Cette lecture fut divertissante. Ce n'est pas mon livre préféré, mais il m'est sympathique et il m'a changé les idées, je lui trouve un côté rafraîchissant.
L'histoire aborde plusieurs thèmes qui me font envie, comme le moyen-âge et les dragons. Toutefois, il inclut une nouvelle idée, l'emploi du monde asiatique. Le moyen-âge est très bien exploité, on nous parle de la peste, la religion est fidèle à l'Histoire, le conflit entre chrétien et païen l'est tout autant. L'idée d'un dernier dragon a tuer, malgré la grande chasse orchestrée soixante ans plus tôt est bien pensée, j'aime le concept que cet animal soit passé de réel à légende au fil du temps. Il est tellement devenu légendaire que son retour suscite interrogations.
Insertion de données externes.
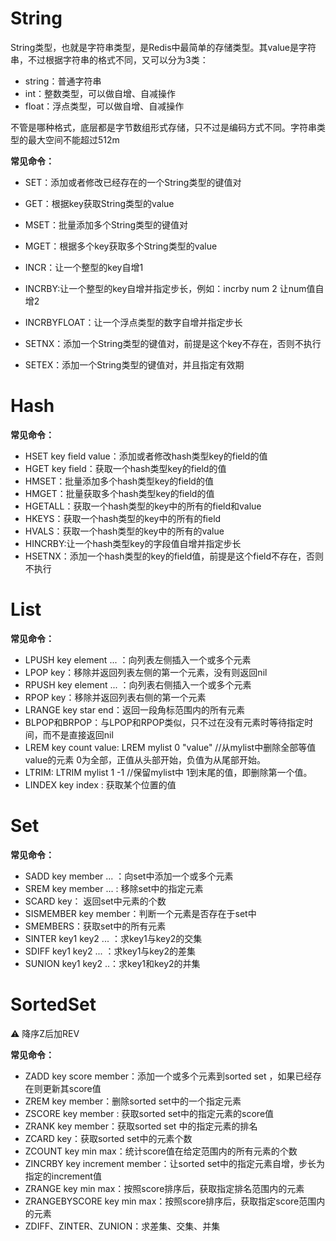 # String

String类型，也就是字符串类型，是Redis中最简单的存储类型。其value是字符串，不过根据字符串的格式不同，又可以分为3类：

* string：普通字符串
* int：整数类型，可以做自增、自减操作
* float：浮点类型，可以做自增、自减操作

不管是哪种格式，底层都是字节数组形式存储，只不过是编码方式不同。字符串类型的最大空间不能超过512m

**常见命令：**

* SET：添加或者修改已经存在的一个String类型的键值对

* GET：根据key获取String类型的value
* MSET：批量添加多个String类型的键值对
* MGET：根据多个key获取多个String类型的value
* INCR：让一个整型的key自增1
* INCRBY:让一个整型的key自增并指定步长，例如：incrby num 2 让num值自增2
* INCRBYFLOAT：让一个浮点类型的数字自增并指定步长
* SETNX：添加一个String类型的键值对，前提是这个key不存在，否则不执行
* SETEX：添加一个String类型的键值对，并且指定有效期

# Hash

**常见命令：**

* HSET key field value：添加或者修改hash类型key的field的值
* HGET key field：获取一个hash类型key的field的值
* HMSET：批量添加多个hash类型key的field的值
* HMGET：批量获取多个hash类型key的field的值
* HGETALL：获取一个hash类型的key中的所有的field和value
* HKEYS：获取一个hash类型的key中的所有的field
* HVALS：获取一个hash类型的key中的所有的value
* HINCRBY:让一个hash类型key的字段值自增并指定步长
* HSETNX：添加一个hash类型的key的field值，前提是这个field不存在，否则不执行

# List

**常见命令：**

* LPUSH key  element ... ：向列表左侧插入一个或多个元素
* LPOP key：移除并返回列表左侧的第一个元素，没有则返回nil
* RPUSH key  element ... ：向列表右侧插入一个或多个元素
* RPOP key：移除并返回列表右侧的第一个元素
* LRANGE key star end：返回一段角标范围内的所有元素
* BLPOP和BRPOP：与LPOP和RPOP类似，只不过在没有元素时等待指定时间，而不是直接返回nil
* LREM key count value: LREM mylist 0 "value"  //从mylist中删除全部等值value的元素   0为全部，正值从头部开始，负值为从尾部开始。 
* LTRIM: LTRIM mylist 1 -1      //保留mylist中 1到末尾的值，即删除第一个值。
* LINDEX key index : 获取某个位置的值

# Set

**常见命令：**

* SADD key member ... ：向set中添加一个或多个元素
* SREM key member ... : 移除set中的指定元素
* SCARD key： 返回set中元素的个数
* SISMEMBER key member：判断一个元素是否存在于set中
* SMEMBERS：获取set中的所有元素
* SINTER key1 key2 ... ：求key1与key2的交集
* SDIFF key1 key2 ... ：求key1与key2的差集
* SUNION key1 key2 ..：求key1和key2的并集

# SortedSet

⚠️ 降序Z后加REV

**常见命令：**

* ZADD key score member：添加一个或多个元素到sorted set ，如果已经存在则更新其score值
* ZREM key member：删除sorted set中的一个指定元素
* ZSCORE key member : 获取sorted set中的指定元素的score值
* ZRANK key member：获取sorted set 中的指定元素的排名
* ZCARD key：获取sorted set中的元素个数
* ZCOUNT key min max：统计score值在给定范围内的所有元素的个数
* ZINCRBY key increment member：让sorted set中的指定元素自增，步长为指定的increment值
* ZRANGE key min max：按照score排序后，获取指定排名范围内的元素
* ZRANGEBYSCORE key min max：按照score排序后，获取指定score范围内的元素
* ZDIFF、ZINTER、ZUNION：求差集、交集、并集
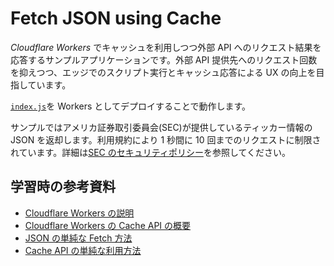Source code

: # Fetch JSON using Cache

_Cloudflare Workers_ でキャッシュを利用しつつ外部 API へのリクエスト結果を応答するサンプルアプリケーションです。外部 API 提供先へのリクエスト回数を抑えつつ、エッジでのスクリプト実行とキャッシュ応答による UX の向上を目指しています。

[`index.js`](./index.js)を Workers としてデプロイすることで動作します。

サンプルではアメリカ証券取引委員会(SEC)が提供しているティッカー情報の JSON を返却します。利用規約により 1 秒間に 10 回までのリクエストに制限されています。詳細は[SEC のセキュリティポリシー](https://www.sec.gov/privacy.htm#security)を参照してください。

## 学習時の参考資料

- [Cloudflare Workers の説明](https://developers.cloudflare.com/workers/)
- [Cloudflare Workers の Cache API の概要](https://blog.cloudflare.com/cache-api-for-cloudflare-workers-is-now-in-beta/)
- [JSON の単純な Fetch 方法](https://developers.cloudflare.com/workers/examples/fetch-json)
- [Cache API の単純な利用方法](https://developers.cloudflare.com/workers/examples/cache-api)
Dans ce cadre très intéressant, nous suivons un curieux protagoniste principal. Je dis curieux parce qu'il a plus l'étoffe d'un anti-héros que d'un héros. Ses réactions devant la chinoise ou bien la vieille chinoise sont très drôles, on évoque les monstres et la sorcellerie en raison de sa peur de la différence. J'ai trouvé ses réactions normales pour l'époque, elles ne m'ont pas dérangées, en plus de ses préjugés, Jude de Doran devra aussi apprendre à maîtriser sa peur, et ça non plus, ce n'est pas gagné !
J'aime l'idée que les apparences sont trompeuses, Lan serait une sorcière, mais ce n'est pas clairement dit, en fait tout dépend de ce que l'on croit. Personnellement, je la vois plus comme une marginale que comme une sorcière, de même que pour Tybalt et l'un de ses fils Richard, ils ne sont pas tels que nous les voyons. C'est un aspect du livre qui m'a énormément plu.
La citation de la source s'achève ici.